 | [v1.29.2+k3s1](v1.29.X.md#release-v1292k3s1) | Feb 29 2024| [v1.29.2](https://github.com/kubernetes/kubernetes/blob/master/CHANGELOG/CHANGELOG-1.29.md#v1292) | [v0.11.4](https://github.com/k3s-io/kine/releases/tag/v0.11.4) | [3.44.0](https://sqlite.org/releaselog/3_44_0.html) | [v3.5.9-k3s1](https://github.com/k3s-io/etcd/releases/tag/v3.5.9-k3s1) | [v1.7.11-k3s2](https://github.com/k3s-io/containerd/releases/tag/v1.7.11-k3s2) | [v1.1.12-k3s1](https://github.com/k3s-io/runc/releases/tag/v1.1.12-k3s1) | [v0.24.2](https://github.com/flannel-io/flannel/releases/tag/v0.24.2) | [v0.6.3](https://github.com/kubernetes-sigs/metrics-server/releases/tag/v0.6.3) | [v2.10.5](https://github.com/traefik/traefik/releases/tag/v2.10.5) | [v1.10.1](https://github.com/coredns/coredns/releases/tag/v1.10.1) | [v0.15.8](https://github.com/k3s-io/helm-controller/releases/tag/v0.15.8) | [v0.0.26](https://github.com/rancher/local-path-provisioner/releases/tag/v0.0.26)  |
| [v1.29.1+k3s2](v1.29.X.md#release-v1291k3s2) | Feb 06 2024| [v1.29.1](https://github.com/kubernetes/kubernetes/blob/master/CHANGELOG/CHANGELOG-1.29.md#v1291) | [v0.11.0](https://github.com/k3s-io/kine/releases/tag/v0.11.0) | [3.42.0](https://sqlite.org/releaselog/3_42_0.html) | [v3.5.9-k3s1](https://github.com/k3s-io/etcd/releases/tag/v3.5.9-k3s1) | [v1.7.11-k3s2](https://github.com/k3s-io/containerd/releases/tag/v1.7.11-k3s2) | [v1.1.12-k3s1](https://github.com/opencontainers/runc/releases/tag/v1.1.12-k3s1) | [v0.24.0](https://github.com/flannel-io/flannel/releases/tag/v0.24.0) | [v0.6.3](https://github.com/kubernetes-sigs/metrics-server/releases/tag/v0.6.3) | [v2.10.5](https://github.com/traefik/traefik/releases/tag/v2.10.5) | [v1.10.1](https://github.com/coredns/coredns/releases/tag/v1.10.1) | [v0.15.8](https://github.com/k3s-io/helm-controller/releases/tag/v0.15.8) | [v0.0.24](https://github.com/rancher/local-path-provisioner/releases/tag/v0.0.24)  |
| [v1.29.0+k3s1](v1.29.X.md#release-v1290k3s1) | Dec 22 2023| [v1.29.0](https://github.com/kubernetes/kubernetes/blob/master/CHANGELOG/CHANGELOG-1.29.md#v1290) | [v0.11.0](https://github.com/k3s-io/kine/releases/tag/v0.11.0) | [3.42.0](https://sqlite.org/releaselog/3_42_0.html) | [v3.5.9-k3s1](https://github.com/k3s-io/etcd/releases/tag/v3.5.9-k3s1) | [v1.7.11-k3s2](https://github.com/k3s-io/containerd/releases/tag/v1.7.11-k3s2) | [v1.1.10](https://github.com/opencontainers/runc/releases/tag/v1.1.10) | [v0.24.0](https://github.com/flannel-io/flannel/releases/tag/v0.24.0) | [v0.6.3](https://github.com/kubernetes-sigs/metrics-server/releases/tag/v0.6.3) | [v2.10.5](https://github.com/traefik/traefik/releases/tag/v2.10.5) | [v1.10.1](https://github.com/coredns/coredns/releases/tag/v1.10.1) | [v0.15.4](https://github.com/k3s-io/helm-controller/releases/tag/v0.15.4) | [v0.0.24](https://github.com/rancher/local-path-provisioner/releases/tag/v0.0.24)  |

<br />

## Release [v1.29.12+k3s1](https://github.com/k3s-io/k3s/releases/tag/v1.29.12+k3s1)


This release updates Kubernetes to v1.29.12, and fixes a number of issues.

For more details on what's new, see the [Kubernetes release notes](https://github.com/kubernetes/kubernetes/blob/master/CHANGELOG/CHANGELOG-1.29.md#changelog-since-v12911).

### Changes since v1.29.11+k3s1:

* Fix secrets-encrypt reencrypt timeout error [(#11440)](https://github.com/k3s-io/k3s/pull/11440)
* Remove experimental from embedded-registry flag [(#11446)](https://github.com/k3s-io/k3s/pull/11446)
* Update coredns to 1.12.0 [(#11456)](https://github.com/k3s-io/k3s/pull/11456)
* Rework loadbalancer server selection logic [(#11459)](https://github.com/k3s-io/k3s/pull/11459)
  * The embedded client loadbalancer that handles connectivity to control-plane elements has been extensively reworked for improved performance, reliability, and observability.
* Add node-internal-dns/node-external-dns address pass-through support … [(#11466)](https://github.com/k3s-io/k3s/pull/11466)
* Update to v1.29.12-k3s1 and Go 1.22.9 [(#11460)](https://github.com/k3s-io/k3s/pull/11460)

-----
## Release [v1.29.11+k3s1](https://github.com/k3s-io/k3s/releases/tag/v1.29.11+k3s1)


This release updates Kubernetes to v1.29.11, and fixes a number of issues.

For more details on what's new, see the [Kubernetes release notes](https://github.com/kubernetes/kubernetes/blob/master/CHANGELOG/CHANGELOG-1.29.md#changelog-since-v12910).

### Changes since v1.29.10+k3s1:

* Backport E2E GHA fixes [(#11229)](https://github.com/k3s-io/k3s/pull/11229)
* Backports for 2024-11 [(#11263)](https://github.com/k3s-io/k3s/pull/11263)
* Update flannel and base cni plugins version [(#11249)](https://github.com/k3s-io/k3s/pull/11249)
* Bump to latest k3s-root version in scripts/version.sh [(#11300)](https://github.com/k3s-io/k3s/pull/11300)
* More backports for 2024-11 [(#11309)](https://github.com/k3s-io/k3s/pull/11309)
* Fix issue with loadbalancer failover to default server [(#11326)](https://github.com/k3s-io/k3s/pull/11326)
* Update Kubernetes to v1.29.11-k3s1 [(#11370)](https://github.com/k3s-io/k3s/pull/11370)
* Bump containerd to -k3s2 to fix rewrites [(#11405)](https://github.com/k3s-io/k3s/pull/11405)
● ● ● ● ●
Aim of the exercise> When you reach the line in the material above that holds "Remove experimental from", begin reproducing lines exactly, and stop after the line that holds "Rework loadbalancer server".

Solution for this task>
* Remove experimental from embedded-registry flag [(#11446)](https://github.com/k3s-io/k3s/pull/11446)
* Update coredns to 1.12.0 [(#11456)](https://github.com/k3s-io/k3s/pull/11456)
* Rework loadbalancer server selection logic [(#11459)](https://github.com/k3s-io/k3s/pull/11459)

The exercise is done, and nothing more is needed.